BRIEF DESCRIPTION OF THE DRAWINGS
[0022] FIG. 1 is a logical diagram of a computer system in
accordance with an embodiment of the present invention, including a
plurality of processors and caches, a memory controller, a main
memory and a mass storage device;
[0023] FIG. 2 is a SuperTag cache system in accordance with an
embodiment of the present invention, including a super tag array, a
segmented back pointer array and a segmented data array;
[0024] FIG. 3 is a depiction of the fields for mapping and indexing
the cache system of FIG. 2;
[0025] FIG. 4 is a depiction of an exemplar super tag set from the
super tag array of the cache system of FIG. 2;
[0026] FIG. 5 is a depiction of an exemplar segmented back-pointer
set from the segmented back pointer army of the cache system of
FIG. 2;
[0027] FIGS. 6A-D depict a multi-block super block that is
variable-packed, co-compressed and dynamically stored in cache in
accordance with an embodiment of the present invention; and
[0028] FIG. 7 is a flow chart illustrating the operation of a
SuperTag cache system in accordance with an embodiment of the
present invention.
DETAILED DESCRIPTION OF THE PREFERRED EMBODIMENT
[0029] One or more specific embodiments of the present invention
will be described below. It is specifically intended that the
present invention not be limited to the embodiments and
illustrations contained herein, but include modified forms of those
embodiments including portions of the embodiments and combinations
of elements of different embodiments as come within the scope of
the following claims. It should be appreciated that in the
development of any such actual implementation, as in any
engineering or design project, numerous implementation-specific
decisions must be made to achieve the developers' specific goals,
such as compliance with system-related and business related
constraints, which may vary from one implementation to another.

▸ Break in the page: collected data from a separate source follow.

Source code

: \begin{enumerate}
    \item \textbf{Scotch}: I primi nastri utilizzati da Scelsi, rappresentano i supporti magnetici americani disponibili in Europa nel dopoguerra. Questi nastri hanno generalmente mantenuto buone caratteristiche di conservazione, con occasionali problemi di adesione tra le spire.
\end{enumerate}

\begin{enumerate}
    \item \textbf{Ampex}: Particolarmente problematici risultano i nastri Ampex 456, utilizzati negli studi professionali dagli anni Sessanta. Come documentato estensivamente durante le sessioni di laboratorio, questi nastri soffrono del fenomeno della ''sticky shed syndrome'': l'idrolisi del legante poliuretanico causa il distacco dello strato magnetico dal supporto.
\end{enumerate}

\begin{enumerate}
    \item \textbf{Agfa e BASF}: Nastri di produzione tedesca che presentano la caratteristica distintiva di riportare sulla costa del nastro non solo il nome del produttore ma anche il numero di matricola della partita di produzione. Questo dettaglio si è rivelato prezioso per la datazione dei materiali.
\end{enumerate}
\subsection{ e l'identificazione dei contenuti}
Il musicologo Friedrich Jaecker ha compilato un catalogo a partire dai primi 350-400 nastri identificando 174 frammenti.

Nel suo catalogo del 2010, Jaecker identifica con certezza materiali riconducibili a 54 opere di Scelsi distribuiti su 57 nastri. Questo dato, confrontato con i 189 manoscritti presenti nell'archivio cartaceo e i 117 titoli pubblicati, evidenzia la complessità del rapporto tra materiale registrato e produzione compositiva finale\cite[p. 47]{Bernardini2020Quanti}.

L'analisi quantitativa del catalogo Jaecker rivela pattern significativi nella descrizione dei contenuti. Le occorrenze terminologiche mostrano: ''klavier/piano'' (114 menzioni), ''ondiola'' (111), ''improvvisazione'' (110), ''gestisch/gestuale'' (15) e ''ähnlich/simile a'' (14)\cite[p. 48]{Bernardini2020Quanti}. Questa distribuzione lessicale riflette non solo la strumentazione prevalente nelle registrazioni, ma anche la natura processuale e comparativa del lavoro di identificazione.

Moreover, it should be appreciated that such a development effort
might be complex and time consuming, but would nevertheless be a
routine undertaking of design, fabrication, and manufacture for
those of ordinary skill having the benefit of this disclosure.
Nothing in this application is considered critical or essential to
the present invention unless explicitly indicated as being
"critical" or "essential."
[0030] Referring now to the drawings wherein like reference numbers
correspond to similar components throughout the several views and,
specifically, referring to FIG. 1, the present invention shall be
described in the context of a computer system 10 in accordance with
an embodiment of the present invention. The computer system 10
includes one or more processors, such as processors 12, 14 and 16,
coupled together on a common bus, switched interconnect or other
interconnect 18. Additional processors may also be coupled together
via the same bus, switched interconnect or other interconnect 18,
or via additional buses or interconnects comprising additional
nodes (not shown), as understood in the art.
[0031] Each processor, such as processor 12, further includes one
or more processor cores 20 and a plurality of caches comprising a
cache memory hierarchy. In alternative embodiments, one or more
caches may be external to the processor/processor module, and/or
one or more caches may be integrated with the one or more processor
cores.
[0032] The plurality of, caches may include, at a first level, a
Level 1 Instruction ("IL1") cache 22 and a Level 1 Data ("DL1")
cache 24, each coupled in parallel to the processor cores 20. The
IL1 cache 22 and DL1 cache 24 may each be, for example, private, 32
Kilobyte, 8-way associative caches with a 3-cycle hit latency. The
plurality of caches may next include, at a second level, a larger
Level 2 ("L2") cache 26 coupled to each of the IL1 cache 22 and DL1
cache 24, respectively, which, may be, for example, a private, 256
Kilobytes, single bank, 8-way associative cache with a 10-cycle hit
latency. The plurality of caches may next include, at a third
level, and perhaps last level, an even larger Level 3 ("L3") last
level cache ("LLC") 28 coupled to the L2 cache 26. The last level
cache 28 may be, for example, a shared, 8 Megabytes, divided into 8
banks, 16-way associative cache with a 17-cycle hit latency. The
plurality of caches may implement, for example, the "MESI" protocol
or any other protocol for maintaining cache coherency as understood
in the art.
[0033] Each processor, in turn, couples via the bus, switched
interconnect or other interconnect 18 to a memory controller 50.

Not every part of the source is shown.